In the Jewish tradition, there is a central concept called Havdalah. It literally means "separation" or "distinction." We recite a prayer at the end of the Sabbath to distinguish between the holy and the profane, between light and dark. Without the ability to make distinctions, the world dissolves into chaos. To be a Jew is to be a master of the art of making distinctions. When we lose the ability to name things correctly—to say ‘this is good’ and ‘this is evil’—we lose our moral compass and, eventually, our freedom.
For this generation, the art of Havdalah is dead. All morality is a jump ball.
The Generation of the Anti-Hero
What happens after twenty years of feeding an entire generation stories where the bad guy is the hero and the hero is a "colonizer" or a "hypocrite"? The audience stops recognizing evil altogether.
How else do we explain an entire generation marching in support of Hamas—an organization whose ideology revolves around slaughtering civilians, silencing women, and theocratic dictatorship? How do we get candlelight vigils for the Ayatollah Khamenei? How do millions of young people listen to the "New Right" or the "Far Left" spewing ancient blood libels about Jewish control and respond by hitting "like"?
Part of the answer is propaganda.

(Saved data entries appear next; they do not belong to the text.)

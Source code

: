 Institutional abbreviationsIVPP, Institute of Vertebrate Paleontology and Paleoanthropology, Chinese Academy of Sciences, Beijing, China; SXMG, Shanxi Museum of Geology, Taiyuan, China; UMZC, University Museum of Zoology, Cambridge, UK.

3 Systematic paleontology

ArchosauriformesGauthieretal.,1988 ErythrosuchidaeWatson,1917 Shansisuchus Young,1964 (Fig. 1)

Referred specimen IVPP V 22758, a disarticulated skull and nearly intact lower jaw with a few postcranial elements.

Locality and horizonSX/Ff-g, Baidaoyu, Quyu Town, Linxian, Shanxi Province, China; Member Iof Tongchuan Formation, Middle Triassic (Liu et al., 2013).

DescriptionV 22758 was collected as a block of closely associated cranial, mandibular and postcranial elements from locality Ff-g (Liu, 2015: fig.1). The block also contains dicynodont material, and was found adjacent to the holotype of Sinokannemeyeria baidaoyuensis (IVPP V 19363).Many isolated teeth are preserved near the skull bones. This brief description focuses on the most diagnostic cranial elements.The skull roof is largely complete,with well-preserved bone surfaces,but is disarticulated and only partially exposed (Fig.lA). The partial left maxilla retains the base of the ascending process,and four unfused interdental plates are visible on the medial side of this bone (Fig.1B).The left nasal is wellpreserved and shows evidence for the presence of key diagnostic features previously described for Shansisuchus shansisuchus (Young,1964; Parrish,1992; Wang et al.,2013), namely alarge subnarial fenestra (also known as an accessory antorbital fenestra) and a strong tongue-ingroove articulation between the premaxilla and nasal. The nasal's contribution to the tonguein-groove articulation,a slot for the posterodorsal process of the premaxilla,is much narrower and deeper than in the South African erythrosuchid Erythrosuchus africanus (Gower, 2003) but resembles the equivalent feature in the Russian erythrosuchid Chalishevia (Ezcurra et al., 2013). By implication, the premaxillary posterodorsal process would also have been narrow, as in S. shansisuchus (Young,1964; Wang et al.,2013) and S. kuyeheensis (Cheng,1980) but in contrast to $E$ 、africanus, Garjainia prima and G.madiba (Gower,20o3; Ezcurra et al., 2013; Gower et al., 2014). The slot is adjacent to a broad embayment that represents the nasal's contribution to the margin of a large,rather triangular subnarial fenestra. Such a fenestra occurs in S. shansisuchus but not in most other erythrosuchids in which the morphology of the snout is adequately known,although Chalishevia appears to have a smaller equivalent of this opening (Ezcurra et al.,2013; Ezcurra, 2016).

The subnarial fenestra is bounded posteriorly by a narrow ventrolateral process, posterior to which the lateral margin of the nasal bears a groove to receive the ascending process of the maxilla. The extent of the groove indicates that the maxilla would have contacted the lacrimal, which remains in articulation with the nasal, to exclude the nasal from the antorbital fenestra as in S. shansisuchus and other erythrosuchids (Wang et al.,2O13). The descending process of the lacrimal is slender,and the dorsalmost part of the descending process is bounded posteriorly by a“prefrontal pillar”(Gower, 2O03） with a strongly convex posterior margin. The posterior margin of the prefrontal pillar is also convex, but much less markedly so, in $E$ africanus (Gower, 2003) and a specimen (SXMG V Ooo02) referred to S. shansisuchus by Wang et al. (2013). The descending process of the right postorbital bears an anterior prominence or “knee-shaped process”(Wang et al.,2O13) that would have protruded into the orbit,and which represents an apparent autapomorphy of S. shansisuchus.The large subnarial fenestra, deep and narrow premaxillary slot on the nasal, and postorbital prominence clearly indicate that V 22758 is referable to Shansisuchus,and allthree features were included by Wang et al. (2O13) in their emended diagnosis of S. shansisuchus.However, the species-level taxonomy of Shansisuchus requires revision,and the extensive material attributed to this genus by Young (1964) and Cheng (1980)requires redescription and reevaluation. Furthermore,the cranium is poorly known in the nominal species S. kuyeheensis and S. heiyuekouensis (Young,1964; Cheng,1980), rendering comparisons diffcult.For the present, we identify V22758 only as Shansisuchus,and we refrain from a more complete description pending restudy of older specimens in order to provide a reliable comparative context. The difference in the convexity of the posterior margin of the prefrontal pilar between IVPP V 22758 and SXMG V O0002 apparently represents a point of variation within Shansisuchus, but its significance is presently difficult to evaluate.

Part of it is the algorithmic lobotomy of social media. But the foundational piece of the puzzle is cultural programming. They were never taught to identify villains; they were taught to sympathize with them.
In their stories, the system is always evil. Institutions are always corrupt. The villain simply needed a better "backstory" to justify his body count. Eventually, that lens is applied to real life. Terrorists become “freedom fighters.” Jihadists become “the resistance.” Authoritarian movements become “liberation.” Good and evil dissolve into "vibes" and "aesthetics."
The Meme-ification of Morality
This confusion reached a surreal peak recently when the White House social media team released a video regarding the campaign against Iran’s regime. The message was correct: the IRGC is a cancer. But the execution was a disaster.
The montage featured characters like Jimmy McGill (a con artist), Walter White (a meth kingpin), and Kylo Ren (a mass murderer). The person who made it—likely a Gen Z staffer—was trying to say “America is tough",” but they used the language of villains to do it.
They understand memes. They do not understand good and evil.
That chills me to my bones. Instead of Spider-Man, they reach for The Punisher. Instead of Samwise Gamgee, they reach for Littlefinger. They understand internet irony, but they have no concept of moral clarity.
The Cost of Erasure
For thousands of years, human societies used stories to transmit moral frameworks. Mythology, religion, and folklore told young people who to admire—and more importantly, who to stop.
The tragedy here is not merely that young people are confused. The tragedy is that the adults who should have known better deliberately dismantled the idea that objective evil exists.
Now, we see the results: students tearing down posters of kidnapped children, activists waving the flags of regimes that hang people from cranes, and "intellectuals" reframing World War II to make Churchill the villain.
When you erase the hero, you eventually produce a generation that cannot recognize the villain. And as history has shown us time and again, when a society can no longer name its enemies, it is only a matter of time before it is consumed by them.